The enrollment rate for local first-time freshmen was 32.6 percent this year, a drop of 11.1 percent since 2012. Enrollment rates among nonlocal first-time freshman have also continued to decline from 19.2 percent in 2011 to 14.6 percent in 2013.
Assistant Vice of Academic Affairs Enrollment Services President Sandra Cook said the sudden drop in show rates prompted the university to use a waitlist this year to meet its enrollment goal handed down from the Chancellor’s Office.
[quote]…there’s something happening with the particularly local show rates.[/quote]
“We haven’t had to use the waitlist hardly at all, except this year we did because there’s something happening with the particularly local show rates,” Cook said. “They’re much lower than they have been in the past.”
Cook said the university will submit its admissions data to the National Student Clearinghouse within a month, at which point it will learn where the students went.
“I think we’re going to see one of two things,” Cook said. “We’re going to see from the local area either the students have financial issues and went to the community college in greater numbers rather than here, or we’re going to see that the students had more options because they just applied more places and decided to go somewhere else.”
SDSU receives a large number of applications each year, around 75,000, which more or less guarantees it will meet its enrollment goal.

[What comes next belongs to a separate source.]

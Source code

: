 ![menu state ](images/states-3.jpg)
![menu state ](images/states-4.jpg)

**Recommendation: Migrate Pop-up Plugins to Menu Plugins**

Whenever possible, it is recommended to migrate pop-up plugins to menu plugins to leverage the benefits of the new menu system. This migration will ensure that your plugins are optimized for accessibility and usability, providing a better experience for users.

However, a large number of those applicants may be applying to multiple schools, making it harder to determine whether they will choose SDSU.

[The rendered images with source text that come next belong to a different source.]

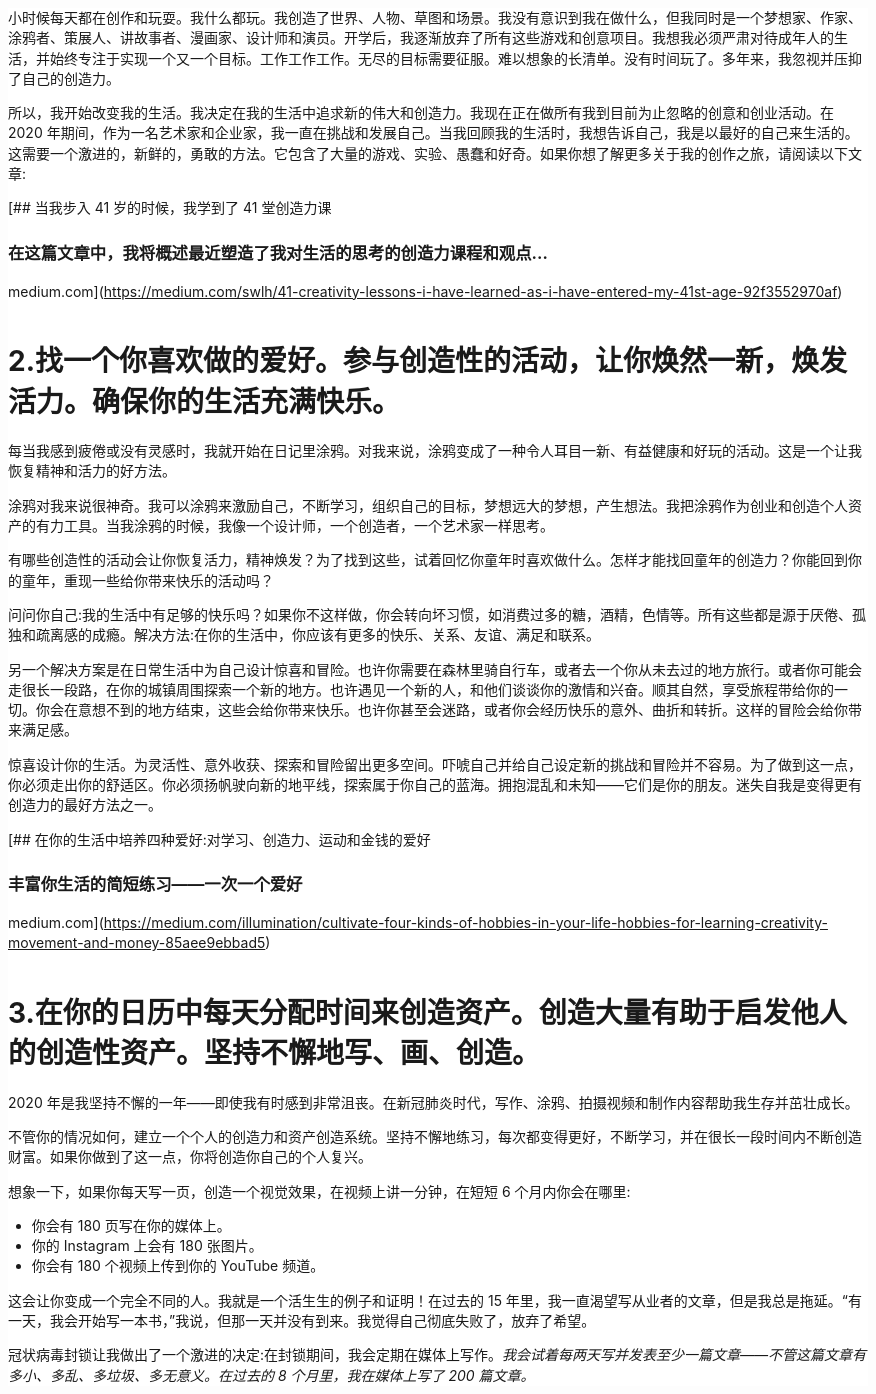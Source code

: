 小时候每天都在创作和玩耍。我什么都玩。我创造了世界、人物、草图和场景。我没有意识到我在做什么，但我同时是一个梦想家、作家、涂鸦者、策展人、讲故事者、漫画家、设计师和演员。开学后，我逐渐放弃了所有这些游戏和创意项目。我想我必须严肃对待成年人的生活，并始终专注于实现一个又一个目标。工作工作工作。无尽的目标需要征服。难以想象的长清单。没有时间玩了。多年来，我忽视并压抑了自己的创造力。

所以，我开始改变我的生活。我决定在我的生活中追求新的伟大和创造力。我现在正在做所有我到目前为止忽略的创意和创业活动。在 2020 年期间，作为一名艺术家和企业家，我一直在挑战和发展自己。当我回顾我的生活时，我想告诉自己，我是以最好的自己来生活的。这需要一个激进的，新鲜的，勇敢的方法。它包含了大量的游戏、实验、愚蠢和好奇。如果你想了解更多关于我的创作之旅，请阅读以下文章:

[](https://medium.com/swlh/41-creativity-lessons-i-have-learned-as-i-have-entered-my-41st-age-92f3552970af) [## 当我步入 41 岁的时候，我学到了 41 堂创造力课

### 在这篇文章中，我将概述最近塑造了我对生活的思考的创造力课程和观点…

medium.com](https://medium.com/swlh/41-creativity-lessons-i-have-learned-as-i-have-entered-my-41st-age-92f3552970af) 

# 2.找一个你喜欢做的爱好。参与创造性的活动，让你焕然一新，焕发活力。确保你的生活充满快乐。

每当我感到疲倦或没有灵感时，我就开始在日记里涂鸦。对我来说，涂鸦变成了一种令人耳目一新、有益健康和好玩的活动。这是一个让我恢复精神和活力的好方法。

涂鸦对我来说很神奇。我可以涂鸦来激励自己，不断学习，组织自己的目标，梦想远大的梦想，产生想法。我把涂鸦作为创业和创造个人资产的有力工具。当我涂鸦的时候，我像一个设计师，一个创造者，一个艺术家一样思考。

有哪些创造性的活动会让你恢复活力，精神焕发？为了找到这些，试着回忆你童年时喜欢做什么。怎样才能找回童年的创造力？你能回到你的童年，重现一些给你带来快乐的活动吗？

问问你自己:我的生活中有足够的快乐吗？如果你不这样做，你会转向坏习惯，如消费过多的糖，酒精，色情等。所有这些都是源于厌倦、孤独和疏离感的成瘾。解决方法:在你的生活中，你应该有更多的快乐、关系、友谊、满足和联系。

另一个解决方案是在日常生活中为自己设计惊喜和冒险。也许你需要在森林里骑自行车，或者去一个你从未去过的地方旅行。或者你可能会走很长一段路，在你的城镇周围探索一个新的地方。也许遇见一个新的人，和他们谈谈你的激情和兴奋。顺其自然，享受旅程带给你的一切。你会在意想不到的地方结束，这些会给你带来快乐。也许你甚至会迷路，或者你会经历快乐的意外、曲折和转折。这样的冒险会给你带来满足感。

惊喜设计你的生活。为灵活性、意外收获、探索和冒险留出更多空间。吓唬自己并给自己设定新的挑战和冒险并不容易。为了做到这一点，你必须走出你的舒适区。你必须扬帆驶向新的地平线，探索属于你自己的蓝海。拥抱混乱和未知——它们是你的朋友。迷失自我是变得更有创造力的最好方法之一。

[](https://medium.com/illumination/cultivate-four-kinds-of-hobbies-in-your-life-hobbies-for-learning-creativity-movement-and-money-85aee9ebbad5) [## 在你的生活中培养四种爱好:对学习、创造力、运动和金钱的爱好

### 丰富你生活的简短练习——一次一个爱好

medium.com](https://medium.com/illumination/cultivate-four-kinds-of-hobbies-in-your-life-hobbies-for-learning-creativity-movement-and-money-85aee9ebbad5) 

# 3.在你的日历中每天分配时间来创造资产。创造大量有助于启发他人的创造性资产。坚持不懈地写、画、创造。

2020 年是我坚持不懈的一年——即使我有时感到非常沮丧。在新冠肺炎时代，写作、涂鸦、拍摄视频和制作内容帮助我生存并茁壮成长。

不管你的情况如何，建立一个个人的创造力和资产创造系统。坚持不懈地练习，每次都变得更好，不断学习，并在很长一段时间内不断创造财富。如果你做到了这一点，你将创造你自己的个人复兴。

想象一下，如果你每天写一页，创造一个视觉效果，在视频上讲一分钟，在短短 6 个月内你会在哪里:

*   你会有 180 页写在你的媒体上。
*   你的 Instagram 上会有 180 张图片。
*   你会有 180 个视频上传到你的 YouTube 频道。

这会让你变成一个完全不同的人。我就是一个活生生的例子和证明！在过去的 15 年里，我一直渴望写从业者的文章，但是我总是拖延。“有一天，我会开始写一本书，”我说，但那一天并没有到来。我觉得自己彻底失败了，放弃了希望。

冠状病毒封锁让我做出了一个激进的决定:在封锁期间，我会定期在媒体上写作。*我会试着每两天写并发表至少一篇文章——不管这篇文章有多小、多乱、多垃圾、多无意义。在过去的 8 个月里，我在媒体上写了 200 篇文章。*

“We sometimes are a backup school, although the message we try to get out is a lot depends on your major, because if you want a solid business major you’re not going to get that at a University of California,” Cook said.
Another factor Cook anticipates might affect enrollment trends in the future will be when the so-called Tidal Wave II, a boom in high school graduates throughout the last decade and a half, starts to subside this year.
“This is the year that the number of high school graduates are going to be decreasing,” Cook said. “We have to figure out what does that mean for show rates and admission.”
California State University media relations manager Erik Fallis said because the university draws around half of its students from community colleges, the effects of a decrease in high school graduates will be slow to show themselves.
“In that regard, if there was a change, it would at least be a few years before we saw an effect at the community college level,” Fallis said.
SDSU will put the information it gets from the National Student Clearinghouse to use in the 2014 admissions cycle, which begins Oct. 1, Cook said.
Cook said the university has begun to increase its enrollment target starting this year because of a slight funding rebound.
“The good news is we’re done reducing enrollment, and so now this is the first year we’ve grown a little bit, 1.2 percent,” Cook said.